IBM researchers and FUIJIFILM of Japan announced today they have demonstrated 85.9 billion bits per square inch, a new world record in areal data density on low-cost linear magnetic particulate tape. 85.9 billion bits per square inch translates to 154 terabytes of data roughly the text from 154 million books all stored on a standard tape cartridge measuring 4.02 Long x 4.15 Wide x 0.85 High. This is the third time IBM and FUJIFILM have achieved such a feat since 2006. But what does it mean? The Smarter Planet blog caught up with Dr. Mark Lantz from IBM’s Research lab in Zurich, Switzerland, recently to find out. Lantz has been working on exploratory tape with FUJIFILM since the first record was set more than eight years ago.
Smarter Planet: Why is 60 year-old tape so important today?
Mark Lantz: Even though Big Data is more than 60 years old it is very relevant today for one main reason — Big Data.
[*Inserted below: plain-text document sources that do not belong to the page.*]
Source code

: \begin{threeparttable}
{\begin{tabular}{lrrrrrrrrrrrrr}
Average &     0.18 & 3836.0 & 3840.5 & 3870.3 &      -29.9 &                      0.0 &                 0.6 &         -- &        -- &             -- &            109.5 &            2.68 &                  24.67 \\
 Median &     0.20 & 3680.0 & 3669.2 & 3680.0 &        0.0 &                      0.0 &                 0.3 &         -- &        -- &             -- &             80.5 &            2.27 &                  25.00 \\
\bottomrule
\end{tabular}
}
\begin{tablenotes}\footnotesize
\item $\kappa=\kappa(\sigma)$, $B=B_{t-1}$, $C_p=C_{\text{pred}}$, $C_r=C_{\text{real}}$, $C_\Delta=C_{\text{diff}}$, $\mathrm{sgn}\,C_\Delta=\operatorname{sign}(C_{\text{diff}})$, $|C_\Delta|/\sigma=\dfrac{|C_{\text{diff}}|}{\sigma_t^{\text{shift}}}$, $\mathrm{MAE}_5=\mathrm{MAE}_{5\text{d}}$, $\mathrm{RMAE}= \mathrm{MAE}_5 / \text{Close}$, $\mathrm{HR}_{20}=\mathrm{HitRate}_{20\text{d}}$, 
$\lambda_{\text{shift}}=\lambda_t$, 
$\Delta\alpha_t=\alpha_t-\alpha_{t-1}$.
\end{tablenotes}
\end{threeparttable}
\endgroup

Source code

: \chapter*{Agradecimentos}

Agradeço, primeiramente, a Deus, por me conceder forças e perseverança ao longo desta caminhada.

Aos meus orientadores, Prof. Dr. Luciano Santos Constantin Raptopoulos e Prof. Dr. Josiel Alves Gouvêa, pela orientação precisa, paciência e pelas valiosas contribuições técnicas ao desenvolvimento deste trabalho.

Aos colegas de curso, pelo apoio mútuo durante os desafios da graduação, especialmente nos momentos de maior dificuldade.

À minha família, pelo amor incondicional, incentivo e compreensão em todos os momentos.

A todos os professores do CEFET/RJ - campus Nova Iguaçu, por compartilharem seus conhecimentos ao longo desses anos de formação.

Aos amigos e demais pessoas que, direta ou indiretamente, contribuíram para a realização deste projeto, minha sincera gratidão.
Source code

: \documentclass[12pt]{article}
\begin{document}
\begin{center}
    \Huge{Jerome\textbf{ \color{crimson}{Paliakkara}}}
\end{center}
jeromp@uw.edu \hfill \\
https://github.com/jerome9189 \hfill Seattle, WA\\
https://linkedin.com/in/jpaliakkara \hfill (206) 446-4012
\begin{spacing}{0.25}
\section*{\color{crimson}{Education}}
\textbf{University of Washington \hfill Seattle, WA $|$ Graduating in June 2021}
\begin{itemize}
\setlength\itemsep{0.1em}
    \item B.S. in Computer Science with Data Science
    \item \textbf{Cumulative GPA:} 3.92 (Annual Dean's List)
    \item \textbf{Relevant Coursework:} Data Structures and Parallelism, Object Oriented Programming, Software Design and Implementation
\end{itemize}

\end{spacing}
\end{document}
Currently the rate of data creation is exploding with the total amount of data in the world more than doubling every two years, while at the same time the aerial density scaling of disk systems has fallen to less than 10% per year. So there is a big diversion between the rate at which we are creating data and our ability to cost effectively store it.
Fortunately tape systems are ideally suited to these kids of archival storage applications because they are very reliable with media lifetimes of 30 or more years compared to less than five years for a hard disk. The technology is very secure with built in encryption and probably the most important advantage of tape systems is cost. The total cost of ownership for archival tape-based system is more than 10 times less than that of a disk system.
SP: Can you explain the key innovations that made the new record possible?
ML: Our new record of 85.9 billion bits per square inch for areal data density on low-cost linear particulate media is enabled by four critical technologies. The first of these is a new barrium-ferrite media technology developed by FUJIFILM in collaboration with IBM. Secondly, we developed a new writer technology which enables us to take full advantage of the new media. Third, we developed a new signal processing technology which enables us to reliably detect the bits even though we shrunk the size of the bits by more than a factor of 40. Then finally we developed new track following technologies that enable us to control the position of the head on the tape down to the nanometer scale. This allows us to shrink the size of the written tracks down to less than 200 nanometers.
SP: What does your latest demonstration actually mean or prove?
ML: Tape technology is hear to stay. If we look at the most recent international storage industry consortium roadmap are demonstration shows that tape technology can continue to scale at historic rates of doubling the capacity of cartridges every two years for at least the next 10 years.
SP: Earlier this month at 2014 Intermag conference, based on measurements from IBM scientists in Almaden, California, it was shown that there is potential to continue scaling tape areal densities beyond 85.9 billion bits per square inch. What did they study and how does this work differ from your research?
ML: Yes, this research is based on sputtered media, similar to what is used in hard disks. This is fascinating research, but it’s much more expensive than the low cost particulate media we used for our demonstration and as I mentioned earlier low cost is a critical benefit of tape. Another difference is that Almaden work was conducted in a very controlled lab environment with special equipment, which operates at speeds that are much, much slower than the speed of tape drives, making it very difficult to determine what kind of performance to expect in an actual tape drive.